Monday, April 25, 2011

Blogathon Day One: And I Would Walk 500 More

We are underway for the 2011 Blogathon. For every ten dollars that you donate to Special Kids, I will make a new update on consecutive days. And there are a variety of other hilarious and humiliating things you can make me do while benefiting charity! Right now, the Blogathon is at Six Days long and counting.  Any donation you can make will be greatly appreciated. If I were more clever, I would design some type of banner to signify this event. But I digress. The Blogathon is spontaneously clever rather than clever in its strong planning and solid design.

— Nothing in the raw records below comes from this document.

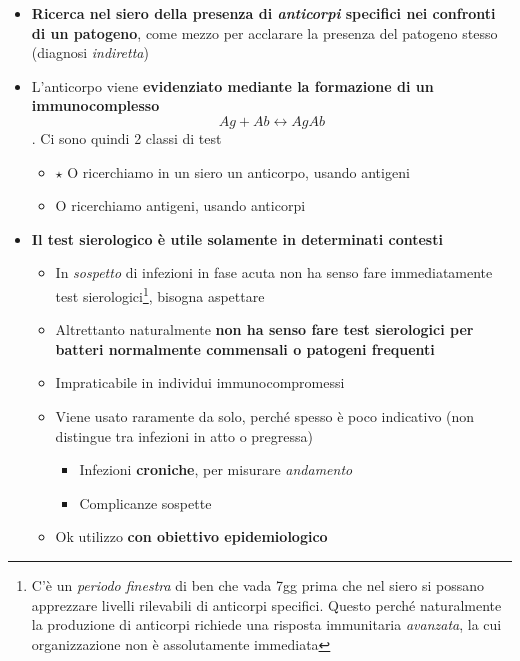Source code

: \documentclass[italian,]{article}
\providecommand{\tightlist}{%
  \setlength{\itemsep}{0pt}\setlength{\parskip}{0pt}}
\newcommand{\goldstandard}{\textcircled{$\star$} }                      %
\begin{document}
\begin{itemize}
\tightlist
\item
  \textbf{Ricerca nel siero della presenza di \emph{anticorpi} specifici
  nei confronti di un patogeno}, come mezzo per acclarare la presenza
  del patogeno stesso (diagnosi \emph{indiretta})
\item
  L'anticorpo viene \textbf{evidenziato mediante la formazione di un
  immunocomplesso} \[ Ag + Ab \leftrightarrow AgAb\]. Ci sono quindi 2
  classi di test

  \begin{itemize}
  \tightlist
  \item
    \goldstandard O ricerchiamo in un siero un anticorpo, usando
    antigeni
  \item
    O ricerchiamo antigeni, usando anticorpi
  \end{itemize}
\item
  \textbf{Il test sierologico è utile solamente in determinati contesti}

  \begin{itemize}
  \tightlist
  \item
    In \emph{sospetto} di infezioni in fase acuta non ha senso fare
    immediatamente test sierologici\footnote{C'è un \emph{periodo
      finestra} di ben che vada 7gg prima che nel siero si possano
      apprezzare livelli rilevabili di anticorpi specifici. Questo
      perché naturalmente la produzione di anticorpi richiede una
      risposta immunitaria \emph{avanzata}, la cui organizzazione non è
      assolutamente immediata}, bisogna aspettare
  \item
    Altrettanto naturalmente \textbf{non ha senso fare test sierologici
    per batteri normalmente commensali o patogeni frequenti}
  \item
    Impraticabile in individui immunocompromessi
  \item
    Viene usato raramente da solo, perché spesso è poco indicativo (non
    distingue tra infezioni in atto o pregressa)

    \begin{itemize}
    \tightlist
    \item
      Infezioni \textbf{croniche}, per misurare \emph{andamento}
    \item
      Complicanze sospette
    \end{itemize}
  \item
    Ok utilizzo \textbf{con obiettivo epidemiologico}
  \end{itemize}
\end{itemize}
\end{document}
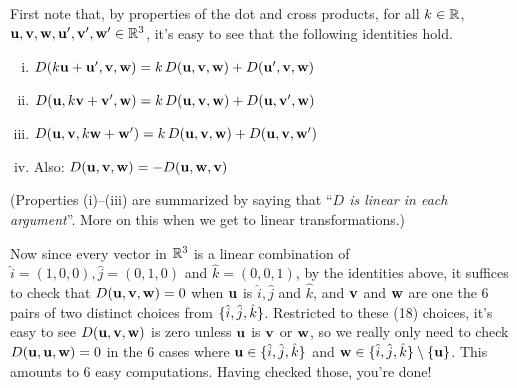 \begin{prob}
First note that, by properties of the dot and cross products,  for all $k\in \mathbb{R}$, $\mathbf{u},\mathbf{v},\mathbf{w},\mathbf{u}',\mathbf{v}',\mathbf{w}' \in \mathbb{R}^3$, it's easy to see that the following identities hold.
 
\medskip
\begin{enumerate}[(i)]
 
\item $D(k \mathbf{u} +\mathbf{u}', \mathbf{v},\mathbf{w}) =k\, D(\mathbf{u},\mathbf{v},\mathbf{w}) +D(\mathbf{u}',\mathbf{v},\mathbf{w})$
\medskip
%

\item  $D(\mathbf{u} , k \mathbf{v} +\mathbf{v}',\mathbf{w}) =k\,D(\mathbf{u},\mathbf{v},\mathbf{w})  + D(\mathbf{u},\mathbf{v}',\mathbf{w})$
\medskip
%
\item $D(\mathbf{u}, \mathbf{v},k \mathbf{w} +\mathbf{w}') =k\, D(\mathbf{u} , \mathbf{v},\mathbf{w})+ D(\mathbf{u}, \mathbf{v},\mathbf{w}')$
\medskip
%
\item Also: $D(\mathbf{u}, \mathbf{v},\mathbf{w}) =-D(\mathbf{u},\mathbf{w},\mathbf{v}) $
\medskip
%
\end{enumerate}

(Properties (i)--(iii) are summarized by saying that ``{\it $D$ is  linear in each argument}''. More on this when we get to linear transformations.)
\medskip 

Now since every vector in $\mathbb{R}^3$ is a linear combination of $\hat i= (1,0,0), \hat j =(0,1,0)$ and $\hat k=(0,0,1)$, by the identities above, it suffices to check that  $D(\mathbf{u},\mathbf{v},\mathbf{w})=0$ when $\mathbf{u}$ is  $\hat i, \hat j$ and $\hat k$, and $\mathbf{v}$ and $\mathbf{w}$ are one the 6 pairs of two distinct choices from $\{\hat i, \hat j, \hat k \}$. Restricted to these (18) choices, it's easy to see   $D(\mathbf{u},\mathbf{v},\mathbf{w})$ is zero unless $\mathbf{u}$ is $\mathbf{v}$ or $\mathbf{w}$, so we really only need to check $D(\mathbf{u},\mathbf{u},\mathbf{w})=0$ in the 6 cases where  $\mathbf{u}\in  \{\hat i, \hat j, \hat k \}$ and   $\mathbf{w} \in\{\hat i, \hat j, \hat k \}\setminus\{\mathbf{u} \}$.   This amounts to 6 easy computations. Having checked those, you're done!  
  
\end{prob}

Now, onto the main event. I figured I'd talk a while about how training went and how the good people at Team ASK were absolutely essential to my success. As I mentioned last time, running was not so much a hobby for me as it was my archenemy. I'd try taking it up from time to time, but it'd always end the same way: about three quarters of a mile of intense effort, followed by a quarter mile of seriously reevaluating my decision. In the months before signing up for the half marathon, I had taken up biking and loved it. While I was wrong about how much it helped, my skill at biking did a lot to convince me to try running. However, I'll talk about my motivations for running the half marathon another time.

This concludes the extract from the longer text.